### EXERCISE AIM
If a line in the entries contains the word "required", list it.

[Stored data]
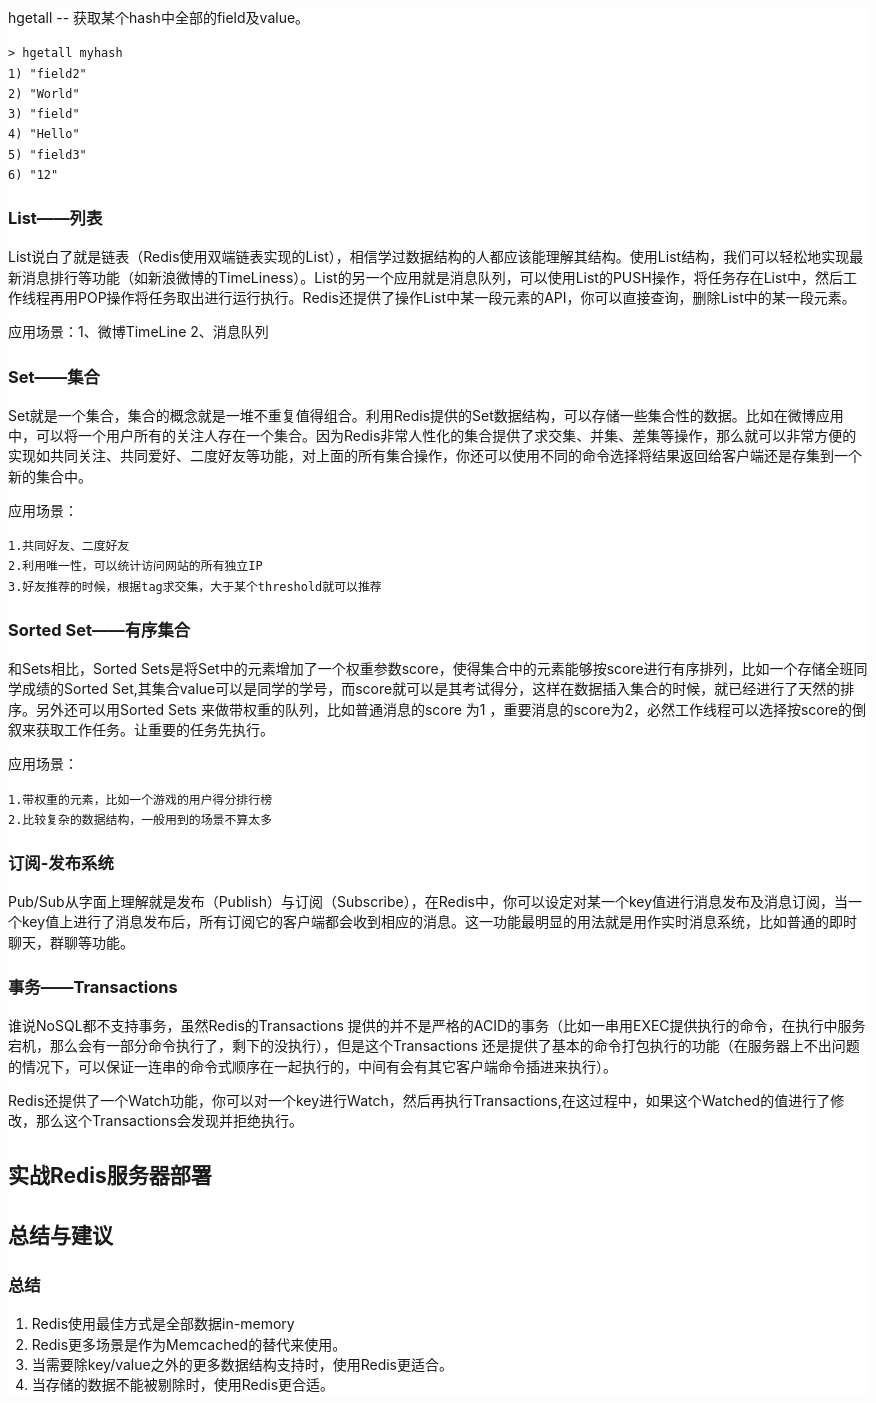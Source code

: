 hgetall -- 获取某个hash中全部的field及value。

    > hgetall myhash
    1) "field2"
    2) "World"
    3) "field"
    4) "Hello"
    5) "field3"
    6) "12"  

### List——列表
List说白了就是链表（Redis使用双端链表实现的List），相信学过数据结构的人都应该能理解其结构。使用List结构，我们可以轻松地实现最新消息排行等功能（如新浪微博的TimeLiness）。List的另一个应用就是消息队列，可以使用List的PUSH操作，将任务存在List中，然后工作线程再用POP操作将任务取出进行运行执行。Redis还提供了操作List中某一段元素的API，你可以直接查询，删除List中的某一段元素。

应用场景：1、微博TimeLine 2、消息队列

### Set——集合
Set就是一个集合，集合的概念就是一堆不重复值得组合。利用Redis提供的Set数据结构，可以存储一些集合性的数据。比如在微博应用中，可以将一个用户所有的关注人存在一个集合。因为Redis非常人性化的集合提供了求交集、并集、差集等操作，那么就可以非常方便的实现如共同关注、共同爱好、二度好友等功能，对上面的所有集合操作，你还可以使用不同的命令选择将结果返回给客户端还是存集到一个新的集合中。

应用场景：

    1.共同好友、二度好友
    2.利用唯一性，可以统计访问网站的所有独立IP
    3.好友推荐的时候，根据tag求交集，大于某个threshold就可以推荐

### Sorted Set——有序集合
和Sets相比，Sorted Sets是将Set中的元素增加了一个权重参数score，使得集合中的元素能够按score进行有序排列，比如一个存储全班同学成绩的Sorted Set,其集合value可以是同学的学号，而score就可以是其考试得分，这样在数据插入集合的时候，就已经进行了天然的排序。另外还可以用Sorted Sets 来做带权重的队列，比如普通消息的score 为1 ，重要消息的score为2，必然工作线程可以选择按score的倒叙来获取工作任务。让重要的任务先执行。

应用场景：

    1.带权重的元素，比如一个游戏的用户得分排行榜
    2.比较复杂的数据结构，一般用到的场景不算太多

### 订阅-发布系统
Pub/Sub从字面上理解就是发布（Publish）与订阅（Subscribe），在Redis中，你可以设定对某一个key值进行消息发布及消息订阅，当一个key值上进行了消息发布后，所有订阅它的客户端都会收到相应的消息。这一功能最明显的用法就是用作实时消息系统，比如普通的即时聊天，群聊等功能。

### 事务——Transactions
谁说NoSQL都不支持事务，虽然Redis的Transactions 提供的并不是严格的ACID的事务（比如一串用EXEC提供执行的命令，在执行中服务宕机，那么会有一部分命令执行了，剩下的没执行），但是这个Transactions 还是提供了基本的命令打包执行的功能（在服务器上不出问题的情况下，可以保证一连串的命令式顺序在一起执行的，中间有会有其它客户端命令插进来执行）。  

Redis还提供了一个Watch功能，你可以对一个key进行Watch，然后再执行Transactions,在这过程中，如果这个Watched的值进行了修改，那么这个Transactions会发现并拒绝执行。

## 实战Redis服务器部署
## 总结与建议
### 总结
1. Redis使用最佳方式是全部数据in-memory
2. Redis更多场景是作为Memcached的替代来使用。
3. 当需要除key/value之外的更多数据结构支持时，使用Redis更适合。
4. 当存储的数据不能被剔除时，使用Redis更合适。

--

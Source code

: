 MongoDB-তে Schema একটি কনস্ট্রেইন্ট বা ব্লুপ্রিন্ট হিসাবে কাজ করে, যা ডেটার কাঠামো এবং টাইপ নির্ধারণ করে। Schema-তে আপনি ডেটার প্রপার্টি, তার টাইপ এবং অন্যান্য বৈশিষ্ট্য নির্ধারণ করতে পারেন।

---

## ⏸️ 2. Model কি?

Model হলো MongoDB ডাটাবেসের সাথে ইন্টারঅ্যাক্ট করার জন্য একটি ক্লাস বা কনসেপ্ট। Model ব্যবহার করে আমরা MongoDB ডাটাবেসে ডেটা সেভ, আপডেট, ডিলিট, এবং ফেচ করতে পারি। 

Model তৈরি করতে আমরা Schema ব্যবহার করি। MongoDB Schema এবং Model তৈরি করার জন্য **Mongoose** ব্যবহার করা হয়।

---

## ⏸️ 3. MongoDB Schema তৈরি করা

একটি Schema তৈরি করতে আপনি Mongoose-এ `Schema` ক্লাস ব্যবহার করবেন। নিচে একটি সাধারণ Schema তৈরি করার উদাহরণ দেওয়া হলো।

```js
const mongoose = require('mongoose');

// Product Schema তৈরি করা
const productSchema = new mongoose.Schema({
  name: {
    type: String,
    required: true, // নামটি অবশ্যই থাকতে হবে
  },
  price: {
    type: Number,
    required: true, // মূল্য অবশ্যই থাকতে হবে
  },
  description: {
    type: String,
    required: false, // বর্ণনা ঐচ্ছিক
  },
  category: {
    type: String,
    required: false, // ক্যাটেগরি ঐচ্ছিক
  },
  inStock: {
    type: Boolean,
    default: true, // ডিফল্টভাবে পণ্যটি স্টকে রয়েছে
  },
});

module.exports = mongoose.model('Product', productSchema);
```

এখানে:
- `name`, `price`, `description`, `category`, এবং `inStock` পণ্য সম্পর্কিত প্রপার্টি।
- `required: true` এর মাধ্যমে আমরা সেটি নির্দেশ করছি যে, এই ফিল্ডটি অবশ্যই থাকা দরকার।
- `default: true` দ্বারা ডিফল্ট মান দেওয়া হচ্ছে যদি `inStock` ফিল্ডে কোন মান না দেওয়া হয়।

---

### RESPONSE
    required: true, // নামটি অবশ্যই থাকতে হবে
    required: true, // মূল্য অবশ্যই থাকতে হবে
    required: false, // বর্ণনা ঐচ্ছিক
    required: false, // ক্যাটেগরি ঐচ্ছিক
- `required: true` এর মাধ্যমে আমরা সেটি নির্দেশ করছি যে, এই ফিল্ডটি অবশ্যই থাকা দরকার।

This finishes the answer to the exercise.